Broader Fallout and an Uncertain Path for Fable 5

Both Mythos 5 and Fable 5 share the same underlying architecture, but Fable 5 is designed for public release with safety guardrails that are relaxed in Mythos. The government is moving toward allowing Fable’s redeployment soon, the source said, though no timeline is set.

The restrictions trace back to an executive order signed this month by President Trump, establishing a voluntary framework for developers to submit “covered frontier models” for up to 30 days of government review before releasing them to trusted partners. The order has placed Anthropic and OpenAI in a regulatory vise, even as both companies plan to go public.

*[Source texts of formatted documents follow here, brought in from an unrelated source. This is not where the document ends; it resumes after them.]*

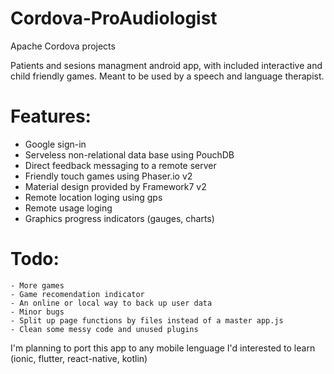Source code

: # Cordova-ProAudiologist
Apache Cordova projects

Patients and sesions managment android app, with included interactive and child friendly games. Meant to be used by a speech and language therapist.

# Features:
  - Google sign-in
  - Serveless non-relational data base using PouchDB
  - Direct feedback messaging to a remote server
  - Friendly touch games using Phaser.io v2
  - Material design provided by Framework7 v2
  - Remote location loging using gps
  - Remote usage loging
  - Graphics progress indicators (gauges, charts)
  
  # Todo:
    - More games
    - Game recomendation indicator
    - An online or local way to back up user data
    - Minor bugs
    - Split up page functions by files instead of a master app.js
    - Clean some messy code and unused plugins

I'm planning to port this app to any mobile lenguage I'd interested to learn (ionic, flutter, react-native, kotlin)
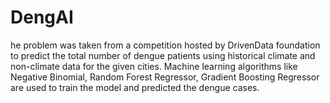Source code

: # DengAI
he problem was taken from a competition hosted by DrivenData foundation to predict the total number of dengue patients using historical climate and non-climate data for the given cities. Machine learning algorithms like Negative Binomial, Random Forest Regressor, Gradient Boosting Regressor are used to train the model and predicted the dengue cases.
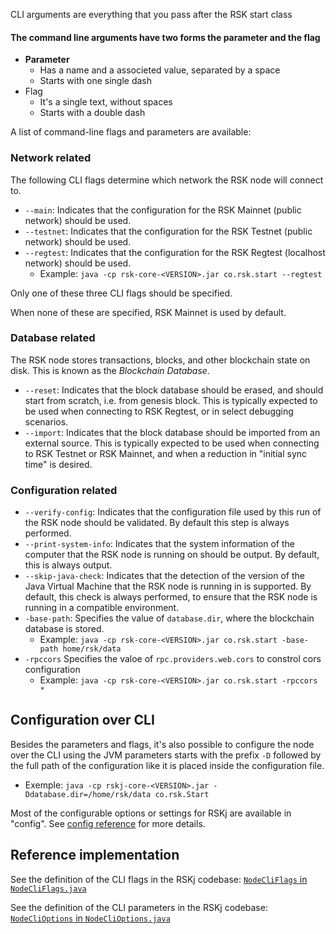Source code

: CLI arguments are everything that you pass after the RSK start class

#### The command line arguments have two forms the parameter and the flag
- **Parameter**
    - Has a name and a associeted value, separated by a space
    - Starts with one single dash
- Flag
    - It's a single text, without spaces
    - Starts with a double dash

A list of command-line flags and parameters are available:

### Network related

The following CLI flags determine which network the RSK node will connect to.

- `--main`:
  Indicates that the configuration for the RSK Mainnet (public network) should be used.
- `--testnet`:
  Indicates that the configuration for the RSK Testnet (public network) should be used.
- `--regtest`:
  Indicates that the configuration for the RSK Regtest (localhost network) should be used.
    - Example: `java -cp rsk-core-<VERSION>.jar co.rsk.start --regtest`

Only one of these three CLI flags should be specified.

When none of these are specified, RSK Mainnet is used by default.

### Database related

The RSK node stores transactions, blocks,
and other blockchain state on disk.
This is known as the *Blockchain Database*.

- `--reset`:
  Indicates that the block database should be erased, and should start from scratch,
  i.e. from genesis block.
  This is typically expected to be used when connecting to RSK Regtest,
  or in select debugging scenarios.
- `--import`:
  Indicates that the block database should be imported from an external source.
  This is typically expected to be used when connecting to RSK Testnet or RSK Mainnet,
  and when a reduction in "initial sync time" is desired.

### Configuration related

- `--verify-config`:
  Indicates that the configuration file used by this run of the RSK node
  should be validated.
  By default this step is always performed.
- `--print-system-info`:
  Indicates that the system information of the computer that the RSK node
  is running on should be output.
  By default, this is always output.
- `--skip-java-check`:
  Indicates that the detection of the version of
  the Java Virtual Machine that the RSK node is running in is supported.
  By default, this check is always performed, to ensure that the RSK node is running
  in a compatible environment.
- `-base-path`: 
  Specifies the value of `database.dir`, where the blockchain database is stored.
    - Example: `java -cp rsk-core-<VERSION>.jar co.rsk.start -base-path home/rsk/data`
- `-rpccors` Specifies the valoe of `rpc.providers.web.cors` to constrol cors configuration
    - Example: `java -cp rsk-core-<VERSION>.jar co.rsk.start -rpccors *`

## Configuration over CLI

Besides the parameters and flags, it's also possible to configure the node over the CLI using the JVM parameters starts with the prefix `-D` followed by the full path of the configuration like it is placed inside the configuration file.
- Exemple: `java -cp rskj-core-<VERSION>.jar -Ddatabase.dir=/home/rsk/data co.rsk.Start`


Most of the configurable options or settings for RSKj are available
in "config". See [config reference](../reference/) for more details.

## Reference implementation

See the definition of the CLI flags in the RSKj codebase:
[`NodeCliFlags` in `NodeCliFlags.java`](https://github.com/rsksmart/rskj/blob/master/rskj-core/src/main/java/co/rsk/config/NodeCliFlags.java)

See the definition of the CLI parameters in the RSKj codebase:
[`NodeCliOptions` in `NodeCliOptions.java`](https://github.com/rsksmart/rskj/blob/master/rskj-core/src/main/java/co/rsk/config/NodeCliOptions.java)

Anthropic’s rocky history with the US government adds friction. The company previously barred military use of its AI for domestic surveillance and fully autonomous weapons, prompting retaliation through a national security blacklist. Friday’s partial reprieve signals a thaw, but analysts see lingering risks.

Kate Koren, an analyst at the Center for Strategic and International Studies, called the latest order “a practical interim step, but leaves unresolved the larger issue of how companies can widely release updated models.” She added, “The longer there isn’t a system in place that will allow US companies to widely release new models, the more likely it is that China will be able to catch up.”